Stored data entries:
-=-=-=-=-

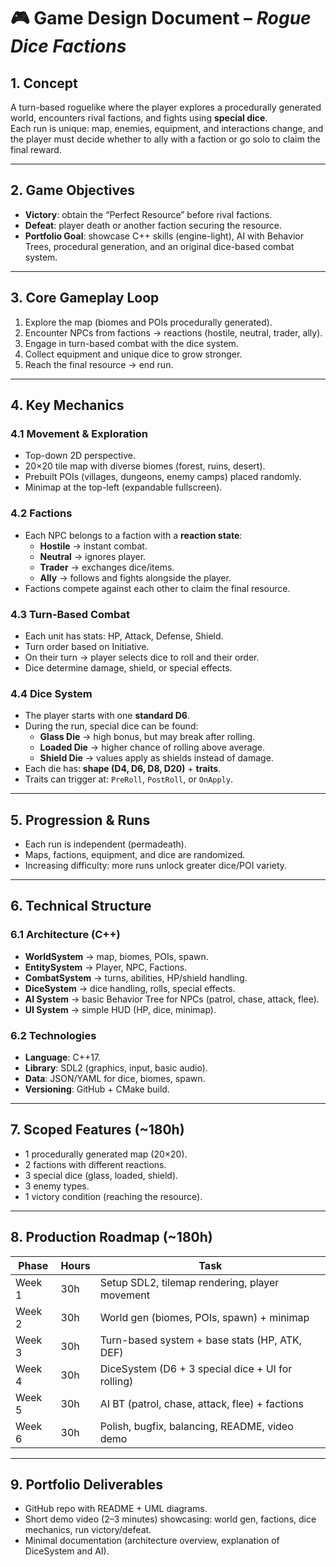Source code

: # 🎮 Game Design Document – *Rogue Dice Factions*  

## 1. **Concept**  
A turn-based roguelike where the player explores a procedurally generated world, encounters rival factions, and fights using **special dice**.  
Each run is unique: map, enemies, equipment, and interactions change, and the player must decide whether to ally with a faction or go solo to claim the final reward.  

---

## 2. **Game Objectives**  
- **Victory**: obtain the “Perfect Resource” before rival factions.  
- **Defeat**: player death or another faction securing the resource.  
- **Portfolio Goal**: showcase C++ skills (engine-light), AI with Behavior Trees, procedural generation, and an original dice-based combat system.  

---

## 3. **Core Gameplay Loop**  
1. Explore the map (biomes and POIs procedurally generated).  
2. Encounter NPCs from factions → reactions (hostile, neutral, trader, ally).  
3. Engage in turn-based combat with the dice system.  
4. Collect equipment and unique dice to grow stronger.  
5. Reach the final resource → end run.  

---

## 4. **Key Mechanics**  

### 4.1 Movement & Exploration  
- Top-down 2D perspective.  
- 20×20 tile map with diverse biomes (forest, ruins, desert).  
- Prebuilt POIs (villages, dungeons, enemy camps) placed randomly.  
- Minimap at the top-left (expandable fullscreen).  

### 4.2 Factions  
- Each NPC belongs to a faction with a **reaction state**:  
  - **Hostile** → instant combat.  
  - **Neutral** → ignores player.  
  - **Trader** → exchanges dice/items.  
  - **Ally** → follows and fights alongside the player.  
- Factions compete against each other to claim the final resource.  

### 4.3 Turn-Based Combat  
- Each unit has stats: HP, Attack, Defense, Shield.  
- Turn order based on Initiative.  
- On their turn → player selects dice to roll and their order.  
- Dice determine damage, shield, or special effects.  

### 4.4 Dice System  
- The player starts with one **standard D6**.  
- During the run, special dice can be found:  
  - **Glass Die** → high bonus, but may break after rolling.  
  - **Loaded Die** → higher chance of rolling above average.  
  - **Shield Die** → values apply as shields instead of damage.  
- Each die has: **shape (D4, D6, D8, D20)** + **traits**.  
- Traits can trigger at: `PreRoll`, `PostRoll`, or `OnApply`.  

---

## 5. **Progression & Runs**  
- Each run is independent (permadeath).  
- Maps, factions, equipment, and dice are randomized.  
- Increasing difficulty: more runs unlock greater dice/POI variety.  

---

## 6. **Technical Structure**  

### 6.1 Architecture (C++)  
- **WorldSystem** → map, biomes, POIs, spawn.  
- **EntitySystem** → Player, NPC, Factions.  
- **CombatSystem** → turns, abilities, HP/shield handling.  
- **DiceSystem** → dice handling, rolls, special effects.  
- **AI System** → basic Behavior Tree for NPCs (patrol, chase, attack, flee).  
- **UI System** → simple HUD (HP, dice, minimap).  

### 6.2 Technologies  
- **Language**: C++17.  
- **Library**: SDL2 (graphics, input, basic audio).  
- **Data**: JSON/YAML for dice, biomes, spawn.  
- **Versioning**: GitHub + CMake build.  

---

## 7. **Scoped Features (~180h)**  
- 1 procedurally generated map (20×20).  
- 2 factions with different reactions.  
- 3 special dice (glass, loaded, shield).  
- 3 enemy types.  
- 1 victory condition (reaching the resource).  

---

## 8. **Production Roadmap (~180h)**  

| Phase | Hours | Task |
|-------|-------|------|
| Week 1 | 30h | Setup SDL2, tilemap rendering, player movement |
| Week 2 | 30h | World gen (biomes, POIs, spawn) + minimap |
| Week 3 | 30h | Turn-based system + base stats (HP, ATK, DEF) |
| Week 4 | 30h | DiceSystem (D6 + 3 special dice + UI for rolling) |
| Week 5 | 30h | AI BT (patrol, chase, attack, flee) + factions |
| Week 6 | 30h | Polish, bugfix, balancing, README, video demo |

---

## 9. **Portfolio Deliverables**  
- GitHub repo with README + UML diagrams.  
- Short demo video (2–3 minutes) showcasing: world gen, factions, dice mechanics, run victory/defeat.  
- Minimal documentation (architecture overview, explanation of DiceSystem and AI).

-=-=-=-=-

Task:
Please, without any pictures, print each entry exactly.

Response to this task:
Source code

: # 🎮 Game Design Document – *Rogue Dice Factions*  

## 1. **Concept**  
A turn-based roguelike where the player explores a procedurally generated world, encounters rival factions, and fights using **special dice**.  
Each run is unique: map, enemies, equipment, and interactions change, and the player must decide whether to ally with a faction or go solo to claim the final reward.  

---

## 2. **Game Objectives**  
- **Victory**: obtain the “Perfect Resource” before rival factions.  
- **Defeat**: player death or another faction securing the resource.  
- **Portfolio Goal**: showcase C++ skills (engine-light), AI with Behavior Trees, procedural generation, and an original dice-based combat system.  

---

## 3. **Core Gameplay Loop**  
1. Explore the map (biomes and POIs procedurally generated).  
2. Encounter NPCs from factions → reactions (hostile, neutral, trader, ally).  
3. Engage in turn-based combat with the dice system.  
4. Collect equipment and unique dice to grow stronger.  
5. Reach the final resource → end run.  

---

## 4. **Key Mechanics**  

### 4.1 Movement & Exploration  
- Top-down 2D perspective.  
- 20×20 tile map with diverse biomes (forest, ruins, desert).  
- Prebuilt POIs (villages, dungeons, enemy camps) placed randomly.  
- Minimap at the top-left (expandable fullscreen).  

### 4.2 Factions  
- Each NPC belongs to a faction with a **reaction state**:  
  - **Hostile** → instant combat.  
  - **Neutral** → ignores player.  
  - **Trader** → exchanges dice/items.  
  - **Ally** → follows and fights alongside the player.  
- Factions compete against each other to claim the final resource.  

### 4.3 Turn-Based Combat  
- Each unit has stats: HP, Attack, Defense, Shield.  
- Turn order based on Initiative.  
- On their turn → player selects dice to roll and their order.  
- Dice determine damage, shield, or special effects.  

### 4.4 Dice System  
- The player starts with one **standard D6**.  
- During the run, special dice can be found:  
  - **Glass Die** → high bonus, but may break after rolling.  
  - **Loaded Die** → higher chance of rolling above average.  
  - **Shield Die** → values apply as shields instead of damage.  
- Each die has: **shape (D4, D6, D8, D20)** + **traits**.  
- Traits can trigger at: `PreRoll`, `PostRoll`, or `OnApply`.  

---

## 5. **Progression & Runs**  
- Each run is independent (permadeath).  
- Maps, factions, equipment, and dice are randomized.  
- Increasing difficulty: more runs unlock greater dice/POI variety.  

---

## 6. **Technical Structure**  

### 6.1 Architecture (C++)  
- **WorldSystem** → map, biomes, POIs, spawn.  
- **EntitySystem** → Player, NPC, Factions.  
- **CombatSystem** → turns, abilities, HP/shield handling.  
- **DiceSystem** → dice handling, rolls, special effects.  
- **AI System** → basic Behavior Tree for NPCs (patrol, chase, attack, flee).  
- **UI System** → simple HUD (HP, dice, minimap).  

### 6.2 Technologies  
- **Language**: C++17.  
- **Library**: SDL2 (graphics, input, basic audio).  
- **Data**: JSON/YAML for dice, biomes, spawn.  
- **Versioning**: GitHub + CMake build.  

---

## 7. **Scoped Features (~180h)**  
- 1 procedurally generated map (20×20).  
- 2 factions with different reactions.  
- 3 special dice (glass, loaded, shield).  
- 3 enemy types.  
- 1 victory condition (reaching the resource).  

---

## 8. **Production Roadmap (~180h)**  

| Phase | Hours | Task |
|-------|-------|------|
| Week 1 | 30h | Setup SDL2, tilemap rendering, player movement |
| Week 2 | 30h | World gen (biomes, POIs, spawn) + minimap |
| Week 3 | 30h | Turn-based system + base stats (HP, ATK, DEF) |
| Week 4 | 30h | DiceSystem (D6 + 3 special dice + UI for rolling) |
| Week 5 | 30h | AI BT (patrol, chase, attack, flee) + factions |
| Week 6 | 30h | Polish, bugfix, balancing, README, video demo |

---

## 9. **Portfolio Deliverables**  
- GitHub repo with README + UML diagrams.  
- Short demo video (2–3 minutes) showcasing: world gen, factions, dice mechanics, run victory/defeat.  
- Minimal documentation (architecture overview, explanation of DiceSystem and AI).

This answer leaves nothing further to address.